Extracted data entries:
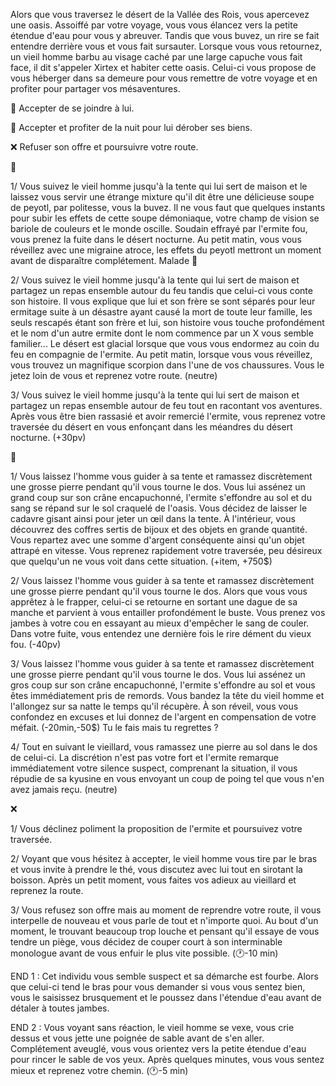 Alors que vous traversez le désert de la Vallée des Rois, vous apercevez une oasis. Assoiffé par votre voyage, vous vous élancez vers la petite étendue d'eau pour vous y abreuver. Tandis que vous buvez, un rire se fait entendre derrière vous et vous fait sursauter. Lorsque vous vous retournez, un vieil homme barbu au visage caché par une large capuche vous fait face, il dit s'appeler Xirtex et habiter cette oasis. Celui-ci vous propose de vous héberger dans sa demeure pour vous remettre de votre voyage et en profiter pour partager vos mésaventures.

🍖 Accepter de se joindre à lui.

💸 Accepter et profiter de la nuit pour lui dérober ses biens.

❌ Refuser son offre et poursuivre votre route.


🍖 

1/ Vous suivez le vieil homme jusqu'à la tente qui lui sert de maison et le laissez vous servir une étrange mixture qu'il dit être une délicieuse soupe de peyotl, par politesse, vous la buvez. Il ne vous faut que quelques instants pour subir les effets de cette soupe démoniaque, votre champ de vision se bariole de couleurs et le monde oscille. Soudain effrayé par l'ermite fou, vous prenez la fuite dans le désert nocturne. Au petit matin, vous vous réveillez avec une migraine atroce, les effets du peyotl mettront un moment avant de disparaître complétement.
Malade 🤢

2/ Vous suivez le vieil homme jusqu'à la tente qui lui sert de maison et partagez un repas ensemble autour du feu tandis que celui-ci vous conte son histoire. Il vous explique que lui et son frère se sont séparés pour leur ermitage suite à un désastre ayant causé la mort de toute leur famille, les seuls rescapés étant son frère et lui, son histoire vous touche profondément et le nom d'un autre ermite dont le nom commence par un X vous semble familier... Le désert est glacial lorsque que vous vous endormez au coin du feu en compagnie de l'ermite. Au petit matin, lorsque vous vous réveillez, vous trouvez un magnifique scorpion dans l'une de vos chaussures. Vous le jetez loin de vous et reprenez votre route.
(neutre)

3/ Vous suivez le vieil homme jusqu'à la tente qui lui sert de maison et partagez un repas ensemble autour de feu tout en racontant vos aventures. Après vous être bien rassasié et avoir remercié l'ermite, vous reprenez votre traversée du désert en vous enfonçant dans les méandres du désert nocturne. 
(+30pv)

💸

1/ Vous laissez l'homme vous guider à sa tente et ramassez discrètement une grosse pierre pendant qu'il vous tourne le dos. Vous lui assénez un grand coup sur son crâne encapuchonné, l'ermite s'effondre au sol et du sang se répand sur le sol craquelé de l'oasis. Vous décidez de laisser le cadavre gisant ainsi pour jeter un œil dans la tente. À l'intérieur, vous découvrez des coffres sertis de bijoux et des objets en grande quantité. Vous repartez avec une somme d'argent conséquente ainsi qu'un objet attrapé en vitesse. Vous reprenez rapidement votre traversée, peu désireux que quelqu'un ne vous voit dans cette situation.
(+item, +750$)

2/ Vous laissez l'homme vous guider à sa tente et ramassez discrètement une grosse pierre pendant qu'il vous tourne le dos. Alors que vous vous apprêtez à le frapper, celui-ci se retourne en sortant une dague de sa manche et parvient à vous entailler profondément le buste. Vous prenez vos jambes à votre cou en essayant au mieux d'empêcher le sang de couler. Dans votre fuite, vous entendez une dernière fois le rire dément du vieux fou.
(-40pv)

3/ Vous laissez l'homme vous guider à sa tente et ramassez discrètement une grosse pierre pendant qu'il vous tourne le dos. Vous lui assénez un gros coup sur son crâne encapuchonné, l'ermite s'effondre au sol et vous êtes immédiatement pris de remords. Vous bandez la tête du vieil homme et l'allongez sur sa natte le temps qu'il récupère. À son réveil, vous vous confondez en excuses et lui donnez de l'argent en compensation de votre méfait.
(-20min,-50$)
Tu le fais mais tu regrettes ?

4/ Tout en suivant le vieillard, vous ramassez une pierre au sol dans le dos de celui-ci. La discrétion n'est pas votre fort et l'ermite remarque immédiatement votre silence suspect, comprenant la situation, il vous répudie de sa kyusine en vous envoyant un coup de poing tel que vous n'en avez jamais reçu.
(neutre)


❌

1/ Vous déclinez poliment la proposition de l'ermite et poursuivez votre traversée.

2/ Voyant que vous hésitez à accepter, le vieil homme vous tire par le bras et vous invite à prendre le thé, vous discutez avec lui tout en sirotant la boisson. Après un petit moment, vous faites vos adieux au vieillard et reprenez la route.

3/ Vous refusez son offre mais au moment de reprendre votre route, il vous interpelle de nouveau et vous parle de tout et n'importe quoi. Au bout d'un moment, le trouvant beaucoup trop louche et pensant qu'il essaye de vous tendre un piège, vous décidez de couper court à son interminable monologue avant de vous enfuir le plus vite possible. (🕐-10 min)

END 1 : Cet individu vous semble suspect et sa démarche est fourbe. Alors que celui-ci tend le bras pour vous demander si vous vous sentez bien, vous le saisissez brusquement et le poussez dans l'étendue d'eau avant de détaler à toutes jambes.

END 2 : Vous voyant sans réaction, le vieil homme se vexe, vous crie dessus et vous jette une poignée de sable avant de s'en aller. Complétement aveuglé, vous vous orientez vers la petite étendue d'eau pour rincer le sable de vos yeux. Après quelques minutes, vous vous sentez mieux et reprenez votre chemin. (🕐-5 min)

▶ Work order
Reproduce the lines above, beginning at the line with "Tu le fais mais tu regrettes ?" and stopping after the line with "2/ Voyant que", exactly as they are.

▶ Response area
Tu le fais mais tu regrettes ?

4/ Tout en suivant le vieillard, vous ramassez une pierre au sol dans le dos de celui-ci. La discrétion n'est pas votre fort et l'ermite remarque immédiatement votre silence suspect, comprenant la situation, il vous répudie de sa kyusine en vous envoyant un coup de poing tel que vous n'en avez jamais reçu.
(neutre)


❌

1/ Vous déclinez poliment la proposition de l'ermite et poursuivez votre traversée.

2/ Voyant que vous hésitez à accepter, le vieil homme vous tire par le bras et vous invite à prendre le thé, vous discutez avec lui tout en sirotant la boisson. Après un petit moment, vous faites vos adieux au vieillard et reprenez la route.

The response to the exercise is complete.